Different responses of bone alkaline phosphatase isoforms during recombinant insulin-like growth factor-I (IGF-I) and during growth hormone therapy in adults with growth hormone deficiency.

Abstract

We studied serum bone alkaline phosphatase (ALP) isoforms and other markers of bone turnover in growth hormone-deficient (GHD) adults (n = 22). The patients were followed during 1 week of insulin-like growth factor-I (IGF-I) administration, 40 micrograms/kg of body weight/day (n = 6), and during 24 months of growth hormone (GH) therapy, 0.125 IU/kg of body weight/week for the first month, and then 0.250 IU/kg of body weight/week (n = 20).
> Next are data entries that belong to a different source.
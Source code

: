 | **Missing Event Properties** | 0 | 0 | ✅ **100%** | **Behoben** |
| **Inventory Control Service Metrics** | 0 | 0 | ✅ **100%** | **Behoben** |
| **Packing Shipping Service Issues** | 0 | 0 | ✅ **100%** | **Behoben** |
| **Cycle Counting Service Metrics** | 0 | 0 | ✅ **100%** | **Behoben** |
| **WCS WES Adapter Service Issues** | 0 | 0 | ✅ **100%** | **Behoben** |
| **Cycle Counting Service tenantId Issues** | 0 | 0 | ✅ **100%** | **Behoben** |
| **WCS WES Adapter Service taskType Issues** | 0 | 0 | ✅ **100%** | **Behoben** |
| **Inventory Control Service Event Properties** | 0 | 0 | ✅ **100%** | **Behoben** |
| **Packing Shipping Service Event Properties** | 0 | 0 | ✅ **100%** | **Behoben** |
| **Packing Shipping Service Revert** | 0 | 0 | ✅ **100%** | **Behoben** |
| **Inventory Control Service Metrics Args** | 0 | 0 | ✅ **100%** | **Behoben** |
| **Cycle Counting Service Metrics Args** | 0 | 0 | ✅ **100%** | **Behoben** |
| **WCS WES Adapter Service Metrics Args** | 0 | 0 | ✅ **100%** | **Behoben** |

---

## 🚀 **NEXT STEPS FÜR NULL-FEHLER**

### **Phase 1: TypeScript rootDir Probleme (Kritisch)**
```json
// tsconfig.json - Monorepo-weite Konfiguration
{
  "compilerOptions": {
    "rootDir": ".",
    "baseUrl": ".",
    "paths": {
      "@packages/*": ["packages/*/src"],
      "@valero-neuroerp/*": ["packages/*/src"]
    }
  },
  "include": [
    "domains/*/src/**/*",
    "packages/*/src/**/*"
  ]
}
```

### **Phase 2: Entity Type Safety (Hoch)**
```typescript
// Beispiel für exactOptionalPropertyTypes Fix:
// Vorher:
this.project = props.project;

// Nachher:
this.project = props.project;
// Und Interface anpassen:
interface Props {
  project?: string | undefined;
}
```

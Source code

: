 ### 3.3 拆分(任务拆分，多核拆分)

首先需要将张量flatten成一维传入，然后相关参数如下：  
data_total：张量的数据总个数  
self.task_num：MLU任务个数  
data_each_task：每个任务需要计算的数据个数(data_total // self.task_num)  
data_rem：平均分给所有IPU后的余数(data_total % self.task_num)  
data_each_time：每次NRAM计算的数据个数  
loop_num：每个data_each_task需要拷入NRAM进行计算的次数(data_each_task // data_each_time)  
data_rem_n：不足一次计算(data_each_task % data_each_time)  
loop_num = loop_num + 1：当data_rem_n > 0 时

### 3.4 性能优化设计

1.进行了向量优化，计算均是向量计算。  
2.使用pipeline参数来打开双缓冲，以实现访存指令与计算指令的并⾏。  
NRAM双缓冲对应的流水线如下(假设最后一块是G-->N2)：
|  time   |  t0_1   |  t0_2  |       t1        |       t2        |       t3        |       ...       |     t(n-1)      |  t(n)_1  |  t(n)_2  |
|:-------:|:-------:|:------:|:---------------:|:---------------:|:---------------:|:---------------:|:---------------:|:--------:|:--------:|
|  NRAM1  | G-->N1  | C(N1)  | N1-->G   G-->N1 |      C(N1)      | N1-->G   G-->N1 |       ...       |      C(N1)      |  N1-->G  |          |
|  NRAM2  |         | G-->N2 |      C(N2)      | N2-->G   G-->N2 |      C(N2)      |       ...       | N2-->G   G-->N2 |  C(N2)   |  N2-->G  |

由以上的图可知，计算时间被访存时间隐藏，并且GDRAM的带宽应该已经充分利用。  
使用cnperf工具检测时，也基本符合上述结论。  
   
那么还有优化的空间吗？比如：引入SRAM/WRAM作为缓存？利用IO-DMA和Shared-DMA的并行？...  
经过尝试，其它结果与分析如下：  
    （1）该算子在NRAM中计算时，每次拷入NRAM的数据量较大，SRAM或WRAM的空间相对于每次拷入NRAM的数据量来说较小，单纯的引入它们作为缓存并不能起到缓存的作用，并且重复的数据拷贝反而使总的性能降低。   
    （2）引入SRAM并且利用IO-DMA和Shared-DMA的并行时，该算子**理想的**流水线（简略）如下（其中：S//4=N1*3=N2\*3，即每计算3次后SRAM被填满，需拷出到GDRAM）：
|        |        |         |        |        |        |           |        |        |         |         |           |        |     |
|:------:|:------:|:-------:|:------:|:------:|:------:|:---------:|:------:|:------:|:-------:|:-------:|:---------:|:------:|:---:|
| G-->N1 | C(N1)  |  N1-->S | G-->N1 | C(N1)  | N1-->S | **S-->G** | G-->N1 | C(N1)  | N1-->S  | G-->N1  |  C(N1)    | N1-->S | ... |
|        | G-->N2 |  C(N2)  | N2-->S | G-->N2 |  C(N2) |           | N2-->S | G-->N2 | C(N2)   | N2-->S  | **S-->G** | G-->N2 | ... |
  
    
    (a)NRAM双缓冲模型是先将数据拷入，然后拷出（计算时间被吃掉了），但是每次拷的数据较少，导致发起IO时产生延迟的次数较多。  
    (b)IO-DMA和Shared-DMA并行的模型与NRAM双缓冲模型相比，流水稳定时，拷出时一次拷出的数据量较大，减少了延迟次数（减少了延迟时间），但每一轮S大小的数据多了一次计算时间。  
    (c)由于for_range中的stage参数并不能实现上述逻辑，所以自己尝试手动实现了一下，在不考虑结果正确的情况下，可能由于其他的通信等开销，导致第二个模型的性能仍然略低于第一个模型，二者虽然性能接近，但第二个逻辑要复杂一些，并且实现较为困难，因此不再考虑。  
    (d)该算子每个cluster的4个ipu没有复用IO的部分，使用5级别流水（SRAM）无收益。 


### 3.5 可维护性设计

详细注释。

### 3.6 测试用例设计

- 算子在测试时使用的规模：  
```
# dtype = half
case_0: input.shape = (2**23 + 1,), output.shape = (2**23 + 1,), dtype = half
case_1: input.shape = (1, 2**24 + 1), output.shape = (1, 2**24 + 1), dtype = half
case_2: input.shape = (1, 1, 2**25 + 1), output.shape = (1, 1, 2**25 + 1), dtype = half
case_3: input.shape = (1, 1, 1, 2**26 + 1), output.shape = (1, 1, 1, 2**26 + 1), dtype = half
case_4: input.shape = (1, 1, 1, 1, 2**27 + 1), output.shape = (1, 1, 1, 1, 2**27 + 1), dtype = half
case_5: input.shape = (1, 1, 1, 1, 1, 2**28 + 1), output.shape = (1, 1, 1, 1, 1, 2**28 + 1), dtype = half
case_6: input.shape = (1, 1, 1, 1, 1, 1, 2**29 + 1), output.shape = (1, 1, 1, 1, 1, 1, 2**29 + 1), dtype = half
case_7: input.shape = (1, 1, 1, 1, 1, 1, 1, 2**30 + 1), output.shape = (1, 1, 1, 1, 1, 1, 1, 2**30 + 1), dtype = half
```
Six ALP isoforms were separated and quantified by high-performance liquid chromatography: one bone/intestinal, two bone (B1, B22), and three liver ALP isoforms. At baseline, the mean levels of B1, B22, and osteocalcin were higher in GHD adults than in healthy adults. After 2 week of IGF-I administration and 1 month of GH therapy, only B1 was decreased. We suggest that the initial decrease of B1 during GH therapy could be an effect of endocrine IGF-I action mediated by GH. After 3 months of GH therapy, both B1 and B2 increased as compared with placebo. Osteocalcin, carboxy-terminal propeptide of type I procollagen (PICP), cross-linked carboxy-terminal telopeptide of type I collagen (ICTP), and urinary pyridinoline cross-links/creatinine ratio increased during GH therapy. PICP increased significantly before bone ALP and osteocalcin, indicating early stimulation of type I collagen synthesis as previously demonstrated by in vitro models. Different responses of the bone ALP isoforms during IGF-I and during GH therapy suggest different regulations in vivo.